For the SST2 dataset, the metric is accuracy. You can directly obtain the metric value using the following code.
metric = datasets.load_metric("glue", "sst2")
n_samples = 500
X = dataset.data["sentence"].to_pylist()[:n_samples]
y = dataset.data["label"].to_pylist()[:n_samples]
results = classifier(X)
predictions = [0 if res["label"] == "NEGATIVE" else 1 for res in results]
print(metric.compute(predictions=predictions, references=y))
# {'accuracy': 0.988}
AutoClasses
The pipeline is implemented at a lower level by the AutoModel and AutoTokenizer classes. AutoClasses (such as AutoModel and AutoTokenizer) are shortcuts for loading models, which can automatically retrieve pre-trained models from their names or paths.

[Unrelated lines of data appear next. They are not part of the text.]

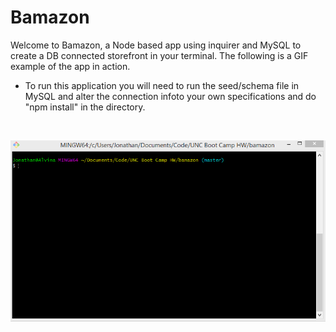 # Bamazon
Welcome to Bamazon, a Node based app using inquirer and MySQL to create a DB connected storefront in your terminal. The following is a GIF example of the app in action. 
* To run this application you will need to run the seed/schema file in MySQL and alter the connection infoto your own specifications and do "npm install" in the directory.

<br>

<img src="bamazon.gif"></img>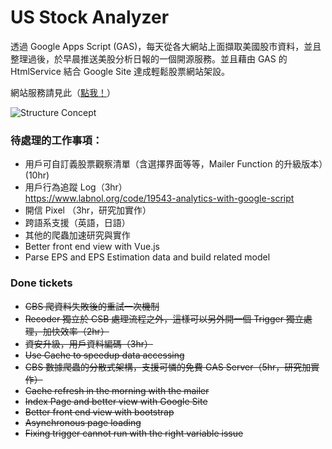 # US Stock Analyzer

透過 Google Apps Script (GAS)，每天從各大網站上面擷取美國股市資料，並且整理過後，於早晨推送美股分析日報的一個開源服務。並且藉由 GAS 的 HtmlService 結合 Google Site 達成輕鬆股票網站架設。

網站服務請見此（[點我！](https://sites.google.com/view/us-stock-today/home)）

![Structure Concept](https://github.com/kkmanwilliam/US_Stock_Analyzer/blob/master/StructureMap/US%20Stock%20Analysis-Project%20Structure.png)

### 待處理的工作事項：
* 用戶可自訂義股票觀察清單（含選擇界面等等，Mailer Function 的升級版本）(10hr)
* 用戶行為追蹤 Log（3hr）<br>
  https://www.labnol.org/code/19543-analytics-with-google-script
* 開信 Pixel （3hr，研究加實作）
* 跨語系支援（英語，日語）
* 其他的爬蟲加速研究與實作
* Better front end view with Vue.js
* Parse EPS and EPS Estimation data and build related model

### Done tickets 
* ~~CBS 爬資料失敗後的重試一次機制~~
* ~~Recoder 獨立於 CSB 處理流程之外，這樣可以另外開一個 Trigger 獨立處理，加快效率（2hr）~~
* ~~資安升級，用戶資料編碼（3hr）~~
* ~~Use Cache to speedup data accessing~~
* ~~CBS 數據爬蟲的分散式架構，支援可憐的免費 GAS Server（5hr，研究加實作）~~
* ~~Cache refresh in the morning with the mailer~~
* ~~Index Page and better view with Google Site~~
* ~~Better front end view with bootstrap~~
* ~~Asynchronous page loading~~
* ~~Fixing trigger cannot run with the right variable issue~~
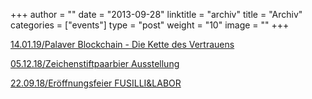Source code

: +++
author = ""
date = "2013-09-28"
linktitle = "archiv"
title = "Archiv"
categories = ["events"]
type = "post"
weight = "10"
image = ""
+++

<a href="http://www.atelierfusilli.ch/post/palaver-blockchain---die-kette-des-vertrauens/">14.01.19/Palaver Blockchain - Die Kette des Vertrauens </a>

<a href="http://atelierfusilli.ch/post/zeichenstiftpaarbier-ausstellung-am-05.12.18/">05.12.18/Zeichenstiftpaarbier Ausstellung</a> 

<a href="http://www.atelierfusilli.ch/post/fusilli-er%C3%B6ffnungsfeier/">22.09.18/Eröffnungsfeier FUSILLI&LABOR</a>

When using them, you only need to choose the appropriate AutoModel for the task and use AutoTokenizer for its associated tokenizer: in this example, it is for text classification, so the correct AutoModel is AutoModelForSequenceClassification.
Now let’s see how to use AutoModelForSequenceClassification and AutoTokenizer to achieve the same functionality as the above Pipeline:
from transformers import AutoTokenizer, AutoModelForSequenceClassification
model_name = "nlptown/bert-base-multilingual-uncased-sentiment"

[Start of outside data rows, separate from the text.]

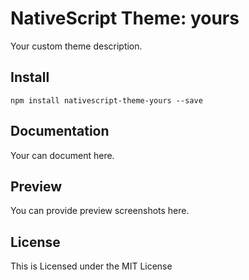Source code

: # NativeScript Theme: yours

Your custom theme description.

## Install

`npm install nativescript-theme-yours --save`

## Documentation

Your can document here.

## Preview

You can provide preview screenshots here.

## License

This is Licensed under the MIT License 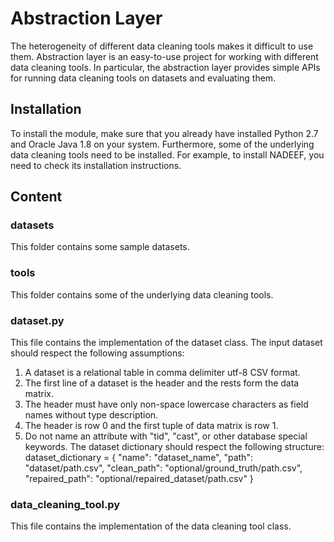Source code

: # Abstraction Layer

The heterogeneity of different data cleaning tools makes it difficult to use them. Abstraction layer is an easy-to-use project for working with different data cleaning tools. In particular, the abstraction layer provides simple APIs for running data cleaning tools on datasets and evaluating them. 


## Installation
To install the module, make sure that you already have installed Python 2.7 and Oracle Java 1.8 on your system. Furthermore, some of the underlying data cleaning tools need to be installed. For example, to install NADEEF, you need to check its installation instructions.


## Content

### datasets

This folder contains some sample datasets.

### tools

This folder contains some of the underlying data cleaning tools.

### dataset.py

This file contains the implementation of the dataset class. 
The input dataset should respect the following assumptions:
1. A dataset is a relational table in comma delimiter utf-8 CSV format.
2. The first line of a dataset is the header and the rests form the data matrix.
3. The header must have only non-space lowercase characters as field names without type description.
4. The header is row 0 and the first tuple of data matrix is row 1.
5. Do not name an attribute with "tid", "cast", or other database special keywords.
The dataset dictionary should respect the following structure:
    dataset_dictionary = {
       "name": "dataset_name",
       "path": "dataset/path.csv",
       "clean_path": "optional/ground_truth/path.csv",
       "repaired_path": "optional/repaired_dataset/path.csv"
    }

### data_cleaning_tool.py

This file contains the implementation of the data cleaning tool class.

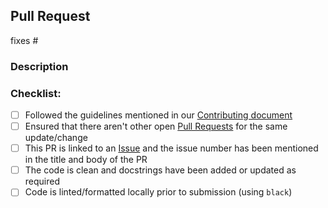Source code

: ## Pull Request

fixes #
<!-- Please add the issue number you're trying to fix with this PR, if none then please create an issue first, also, please prefix your PR title with "[Fixes #<issue-number>] " (without quotes) -->

### Description
<!-- A line or two explaining what this patch does -->

### Checklist:
- [ ] Followed the guidelines mentioned in our [Contributing document](../CONTRIBUTING.md)
- [ ] Ensured that there aren't other open [Pull Requests](https://www.github.com/Auto-DL/Deployment-Flask/pulls) for the same update/change
- [ ] This PR is linked to an [Issue](https://www.github.com/Auto-DL/Deployment-Flask/issues) and the issue number has been mentioned in the title and body of the PR
- [ ] The code is clean and docstrings have been added or updated as required
- [ ] Code is linted/formatted locally prior to submission (using `black`)

<!-- In case you have signed-off you're commits, please cut and paste the signed-off by line here at the end -->
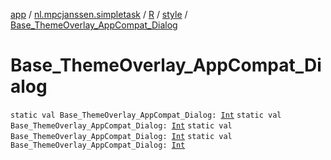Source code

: [app](../../../index.md) / [nl.mpcjanssen.simpletask](../../index.md) / [R](../index.md) / [style](index.md) / [Base_ThemeOverlay_AppCompat_Dialog](.)

# Base_ThemeOverlay_AppCompat_Dialog

`static val Base_ThemeOverlay_AppCompat_Dialog: `[`Int`](https://kotlinlang.org/api/latest/jvm/stdlib/kotlin/-int/index.html)
`static val Base_ThemeOverlay_AppCompat_Dialog: `[`Int`](https://kotlinlang.org/api/latest/jvm/stdlib/kotlin/-int/index.html)
`static val Base_ThemeOverlay_AppCompat_Dialog: `[`Int`](https://kotlinlang.org/api/latest/jvm/stdlib/kotlin/-int/index.html)
`static val Base_ThemeOverlay_AppCompat_Dialog: `[`Int`](https://kotlinlang.org/api/latest/jvm/stdlib/kotlin/-int/index.html)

tokenizer = AutoTokenizer.from_pretrained(model_name)
model = AutoModelForSequenceClassification.from_pretrained(model_name)
Here, we create a tokenizer object using AutoTokenizer and a model object using AutoModelForSequenceClassification. You only need to pass the model’s name, and the rest will be done automatically.
Next, let’s see how to tokenize sentences using the tokenizer. The tokenizer output is a dictionary consisting of input_ids (the id of each token detected in the input sentence, taken from the tokenizer’s vocabulary), token_type_ids (used for models that require two texts for prediction, which we can ignore now), and attention_mask (indicating where padding occurred during tokenization).
encoding = tokenizer(["Hello!", "How are you?"], padding=True,
truncation=True, max_length=512, return_tensors="pt")
print(encoding)
{'input_ids': tensor([[ 101, 29155, 106, 102, 0, 0],
[ 101, 12548, 10320, 10855, 136, 102]]), 'token_type_ids': tensor([[0, 0, 0, 0, 0, 0],
[0, 0, 0, 0, 0, 0]]), 'attention_mask': tensor([[1, 1, 1, 1, 0, 0],
[1, 1, 1, 1, 1, 1]])}
Then pass the tokenized sentences to the model, which is responsible for outputting predictions. This specific model outputs five scores, where each score is the probability of the rating from 1 to 5.
outputs = model(**encoding)
print(outputs)
SequenceClassifierOutput(loss=None, logits=tensor([[ -0.2410, -0.9115, -0.3269, -0.0462, 1.2899],
[ -0.3575, -0.6521, -0.4409, 0.0471, 0.9552]],
grad_fn=<AddmmBackward0>), hidden_states=None, attentions=None)
The model outputs the final results in the logits attribute. Applying the softmax function to the logits can obtain the probabilities for each label.
from torch import nn
pt_predictions = nn.functional.softmax(outputs.logits, dim=-1)
print(pt_predictions)
tensor([[0.1210, 0.0619, 0.1110, 0.1470, 0.5592],
[0.1269, 0.0945, 0.1168, 0.1902, 0.4716]], grad_fn=<SoftmaxBackward0>)
Saving and Loading Models Locally
Finally, let’s see how to save a model locally. This can be done using the save_pretrained function of the tokenizer and model.
pt_save_directory = "./model"
tokenizer.save_pretrained(pt_save_directory)
model.save_pretrained(pt_save_directory)
If you want to load a model that was previously saved, you can use the from_pretrained function of the AutoModel class to load it.
model = AutoModelForSequenceClassification.from_pretrained("./model")
Conclusion
This article introduced the main classes and functions of the Hugging Face library, including the datasets library of transformers, how to use Pipeline to load models in just a few lines of code, and how to run this code on CPU or GPU. It also introduced how to load benchmark datasets directly from the library and how to compute metrics. Finally, it demonstrated how to use the two most important classes, AutoModel and AutoTokenizer, and how to save and load models locally. With this introduction, I hope you can start your NLP journey using the Hugging Face library.